La Púnica es, sobre todo, impudicia. Es decir, carencia de pudor y deshonestidad, que se manifiestan de muchas formas. La más llamativa, la del lenguaje, grosero en su llaneza y desacomplejamiento. Vean, si no, el caso del ex alcalde de Valdemoro y ex parlamentario -que se llama Moreno y se puso morado- que deja en su teléfono pinchado estas dos huellas de su concepción de la política: "Bueno, tío, pues nada, que me voy de vacaciones. Prepárame pasta" y "Me estoy tocando los huevos, que para eso me hice diputado". ¿Se puede tener menos vergüenza y más desahogo?

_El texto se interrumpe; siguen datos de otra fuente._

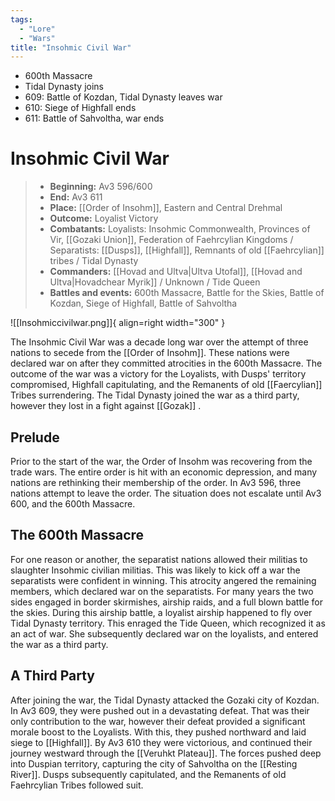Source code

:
 ```yaml
---
tags:
  - "Lore"
  - "Wars"
title: "Insohmic Civil War"
---
```


- 600th Massacre
- Tidal Dynasty joins
- 609: Battle of Kozdan, Tidal Dynasty leaves war
- 610: Siege of Highfall ends
- 611: Battle of Sahvoltha, war ends


# Insohmic Civil War

> - **Beginning:** Av3 596/600
> - **End:** Av3 611
> - **Place:** [[Order of Insohm]], Eastern and Central Drehmal
> - **Outcome:** Loyalist Victory
> - **Combatants:** Loyalists: Insohmic Commonwealth, Provinces of Vir, [[Gozaki Union]], Federation of Faehrcylian Kingdoms / Separatists: [[Dusps]], [[Highfall]], Remnants of old [[Faehrcylian]] tribes / Tidal Dynasty
> - **Commanders:** [[Hovad and Ultva|Ultva Utofal]], [[Hovad and Ultva|Hovadchear Myrik]] / Unknown / Tide Queen
> - **Battles and events:** 600th Massacre, Battle for the Skies, Battle of Kozdan, Siege of Highfall, Battle of Sahvoltha

![[Insohmiccivilwar.png]]{ align=right width="300" }

The Insohmic Civil War was a decade long war over the attempt of three nations to secede from the [[Order of Insohm]]. These nations were declared war on after they committed atrocities in the 600th Massacre. The outcome of the war was a victory for the Loyalists, with Dusps' territory compromised, Highfall capitulating, and the Remanents of old [[Faercylian]] Tribes surrendering. The Tidal Dynasty joined the war as a third party, however they lost in a fight against [[Gozak]] .

## Prelude

Prior to the start of the war, the Order of Insohm was recovering from the trade wars. The entire order is hit with an economic depression, and many nations are rethinking their membership of the order. In Av3 596, three nations attempt to leave the order. The situation does not escalate until Av3 600, and the 600th Massacre.

## The 600th Massacre

For one reason or another, the separatist nations allowed their militias to slaughter Insohmic civilian militias. This was likely to kick off a war the separatists were confident in winning. This atrocity angered the remaining members, which declared war on the separatists. For many years the two sides engaged in border skirmishes, airship raids, and a full blown battle for the skies. During this airship battle, a loyalist airship happened to fly over Tidal Dynasty territory. This enraged the Tide Queen, which recognized it as an act of war. She subsequently declared war on the loyalists, and entered the war as a third party.

## A Third Party

After joining the war, the Tidal Dynasty attacked the Gozaki city of Kozdan. In Av3 609, they were pushed out in a devastating defeat. That was their only contribution to the war, however their defeat provided a significant morale boost to the Loyalists. With this, they pushed northward and laid siege to [[Highfall]]. By Av3 610 they were victorious, and continued their journey westward through the [[Veruhkt Plateau]]. The forces pushed deep into Duspian territory, capturing the city of Sahvoltha on the [[Resting River]]. Dusps subsequently capitulated, and the Remanents of old Faehrcylian Tribes followed suit.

Estas conversaciones y otras de la misma calaña, si bien recuerdan alguno de los pasajes más sórdidos de la trayectoria de Francisco J. Guerrero, el director general de Empleo de la Junta de Andalucía del caso de los ERE, revelan una desvergüenza aún más descarnada. Los implicados en la red Púnica no escudan sus trapacerías en un aparente objetivo "social" del que se beneficiarían también colectivos en dificultades. En la Púnica no hay clientelismo. Ni siquiera búsqueda de rentabilidad electoral. La Púnica se crea expresamente para saquear las arcas públicas, y para saquearlas en exclusivo beneficio de los miembros de la trama. Es una corrupción caciquil y monopolista.

El vicesecretario de Comunicación del PP, Pablo Casado, se declaró ayer abochornado, indignado y avergonzado ante la revelación de estas prácticas, pero confiado en que el caso no pase factura al partido en las próximas elecciones generales. Esta confianza parece excesiva, y lo será en cada ocasión en que el PP, y los demás partidos, sean incapaces de descubrir por sí mismos a sus respectivos corruptos y de ponerlos de patitas en la calle y solamente reaccionen con afectada contundencia cuando es la Justicia la que los desvela. Nunca saben nada de lo que están obligados a saber.